Audrey is author of the Thyme Will Tell series of gardening-related mysteries, one of which received a starred review in Booklist and another a Top Pick from Romantic Times. Her e-book of humorous rural romances is titled Love and Other Lunacies. She lives on a small farm in western Pennsylvania.
We raise our guineas with the other chickens so they and the rest of the free rangers will go in and get locked up at night. Weve even knocked them out of trees to make them go in. They really can not be left out at night as the biggest preditor…… OWLS!
The first time we tried raising guineas we lost one every couple of days.
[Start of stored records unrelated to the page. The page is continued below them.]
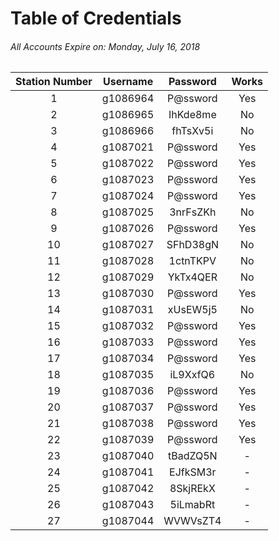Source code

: # Table of Credentials
###### _All Accounts Expire on: Monday, July 16, 2018_
Station Number|Username|Password|Works
:-:|:-:|:-:|:-:
1|g1086964|P@ssword|Yes
2|g1086965|IhKde8me|No
3|g1086966|fhTsXv5i|No
4|g1087021|P@ssword|Yes
5|g1087022|P@ssword|Yes
6|g1087023|P@ssword|Yes
7|g1087024|P@ssword|Yes
8|g1087025|3nrFsZKh|No
9|g1087026|P@ssword|Yes
10|g1087027|SFhD38gN|No
11|g1087028|1ctnTKPV|No
12|g1087029|YkTx4QER|No
13|g1087030|P@ssword|Yes
14|g1087031|xUsEW5j5|No
15|g1087032|P@ssword|Yes
16|g1087033|P@ssword|Yes
17|g1087034|P@ssword|Yes
18|g1087035|iL9XxfQ6|No
19|g1087036|P@ssword|Yes
20|g1087037|P@ssword|Yes
21|g1087038|P@ssword|Yes
22|g1087039|P@ssword|Yes
23|g1087040|tBadZQ5N|-
24|g1087041|EJfkSM3r|-
25|g1087042|8SkjREkX|-
26|g1087043|5iLmabRt|-
27|g1087044|WVWVsZT4|-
Now when the hen gets broody, we try to find her and get her indoors as soon as chicks are hatched….grab the babies, put them in a box and the parents will follow.
We startled with 2, got to 19, and are back to 9. Raising them in town is not sensible…noise and they fly great distances….we have them on the farm as a warning system for our chickens and to eat yellow jackets. Good luck everyone
We bought guinea hatching eggs and had my favorite broody Silkie/Welsummer hen hatch them. They thought they were chickens and never left the yard the ones we did before as keets disappeared in a week.